── Entries supplied

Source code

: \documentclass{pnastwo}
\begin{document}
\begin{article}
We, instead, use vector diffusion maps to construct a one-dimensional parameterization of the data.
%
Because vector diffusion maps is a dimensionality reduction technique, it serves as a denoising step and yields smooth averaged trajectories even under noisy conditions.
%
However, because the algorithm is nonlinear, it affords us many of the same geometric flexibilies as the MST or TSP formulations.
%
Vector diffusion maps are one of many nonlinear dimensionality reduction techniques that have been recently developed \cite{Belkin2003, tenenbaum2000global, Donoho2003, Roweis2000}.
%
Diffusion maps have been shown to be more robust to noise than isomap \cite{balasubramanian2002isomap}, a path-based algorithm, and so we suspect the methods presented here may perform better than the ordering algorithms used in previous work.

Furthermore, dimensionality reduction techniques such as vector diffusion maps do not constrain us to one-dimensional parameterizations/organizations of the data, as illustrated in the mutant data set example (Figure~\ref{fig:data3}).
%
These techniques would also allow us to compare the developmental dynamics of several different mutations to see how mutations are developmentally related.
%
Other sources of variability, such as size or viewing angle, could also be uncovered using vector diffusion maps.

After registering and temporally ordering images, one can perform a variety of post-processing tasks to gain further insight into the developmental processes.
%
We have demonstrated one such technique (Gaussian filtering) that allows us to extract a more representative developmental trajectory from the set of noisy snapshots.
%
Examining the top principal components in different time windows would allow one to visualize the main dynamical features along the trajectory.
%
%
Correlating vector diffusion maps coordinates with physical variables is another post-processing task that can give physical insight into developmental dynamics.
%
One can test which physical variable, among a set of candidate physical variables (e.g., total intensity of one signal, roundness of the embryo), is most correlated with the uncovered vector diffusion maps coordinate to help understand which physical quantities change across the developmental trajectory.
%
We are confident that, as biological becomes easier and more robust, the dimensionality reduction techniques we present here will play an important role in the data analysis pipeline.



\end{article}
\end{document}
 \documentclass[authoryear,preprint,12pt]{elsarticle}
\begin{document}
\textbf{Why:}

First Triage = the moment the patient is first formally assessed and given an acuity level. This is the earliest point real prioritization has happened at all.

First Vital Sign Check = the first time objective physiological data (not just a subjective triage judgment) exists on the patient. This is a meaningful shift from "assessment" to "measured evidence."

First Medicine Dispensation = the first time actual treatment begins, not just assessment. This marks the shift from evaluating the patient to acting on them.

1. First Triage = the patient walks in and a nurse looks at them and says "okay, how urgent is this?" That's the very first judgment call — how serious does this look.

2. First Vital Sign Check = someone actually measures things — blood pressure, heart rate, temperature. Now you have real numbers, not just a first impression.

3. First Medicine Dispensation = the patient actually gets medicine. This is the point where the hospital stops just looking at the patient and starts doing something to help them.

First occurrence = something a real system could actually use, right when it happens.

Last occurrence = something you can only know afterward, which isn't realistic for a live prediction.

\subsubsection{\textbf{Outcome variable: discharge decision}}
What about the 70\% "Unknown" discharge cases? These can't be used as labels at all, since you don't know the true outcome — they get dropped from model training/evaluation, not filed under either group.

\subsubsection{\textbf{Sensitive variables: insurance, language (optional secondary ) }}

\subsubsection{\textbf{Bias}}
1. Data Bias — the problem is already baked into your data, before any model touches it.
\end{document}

────

Activity | Repeat the records, every one of them, without any deviation.

Response below |
Source code

: \documentclass{pnastwo}
\begin{document}
\begin{article}
We, instead, use vector diffusion maps to construct a one-dimensional parameterization of the data.
%
Because vector diffusion maps is a dimensionality reduction technique, it serves as a denoising step and yields smooth averaged trajectories even under noisy conditions.
%
However, because the algorithm is nonlinear, it affords us many of the same geometric flexibilies as the MST or TSP formulations.
%
Vector diffusion maps are one of many nonlinear dimensionality reduction techniques that have been recently developed \cite{Belkin2003, tenenbaum2000global, Donoho2003, Roweis2000}.
%
Diffusion maps have been shown to be more robust to noise than isomap \cite{balasubramanian2002isomap}, a path-based algorithm, and so we suspect the methods presented here may perform better than the ordering algorithms used in previous work.

Furthermore, dimensionality reduction techniques such as vector diffusion maps do not constrain us to one-dimensional parameterizations/organizations of the data, as illustrated in the mutant data set example (Figure~\ref{fig:data3}).
%
These techniques would also allow us to compare the developmental dynamics of several different mutations to see how mutations are developmentally related.
%
Other sources of variability, such as size or viewing angle, could also be uncovered using vector diffusion maps.

After registering and temporally ordering images, one can perform a variety of post-processing tasks to gain further insight into the developmental processes.
%
We have demonstrated one such technique (Gaussian filtering) that allows us to extract a more representative developmental trajectory from the set of noisy snapshots.
%
Examining the top principal components in different time windows would allow one to visualize the main dynamical features along the trajectory.
%
%
Correlating vector diffusion maps coordinates with physical variables is another post-processing task that can give physical insight into developmental dynamics.
%
One can test which physical variable, among a set of candidate physical variables (e.g., total intensity of one signal, roundness of the embryo), is most correlated with the uncovered vector diffusion maps coordinate to help understand which physical quantities change across the developmental trajectory.
%
We are confident that, as biological becomes easier and more robust, the dimensionality reduction techniques we present here will play an important role in the data analysis pipeline.



\end{article}
\end{document}
 \documentclass[authoryear,preprint,12pt]{elsarticle}
\begin{document}
\textbf{Why:}

First Triage = the moment the patient is first formally assessed and given an acuity level. This is the earliest point real prioritization has happened at all.

First Vital Sign Check = the first time objective physiological data (not just a subjective triage judgment) exists on the patient. This is a meaningful shift from "assessment" to "measured evidence."

First Medicine Dispensation = the first time actual treatment begins, not just assessment. This marks the shift from evaluating the patient to acting on them.

1. First Triage = the patient walks in and a nurse looks at them and says "okay, how urgent is this?" That's the very first judgment call — how serious does this look.

2. First Vital Sign Check = someone actually measures things — blood pressure, heart rate, temperature. Now you have real numbers, not just a first impression.

3. First Medicine Dispensation = the patient actually gets medicine. This is the point where the hospital stops just looking at the patient and starts doing something to help them.

First occurrence = something a real system could actually use, right when it happens.

Last occurrence = something you can only know afterward, which isn't realistic for a live prediction.

\subsubsection{\textbf{Outcome variable: discharge decision}}
What about the 70\% "Unknown" discharge cases? These can't be used as labels at all, since you don't know the true outcome — they get dropped from model training/evaluation, not filed under either group.

\subsubsection{\textbf{Sensitive variables: insurance, language (optional secondary ) }}

\subsubsection{\textbf{Bias}}
1. Data Bias — the problem is already baked into your data, before any model touches it.
\end{document}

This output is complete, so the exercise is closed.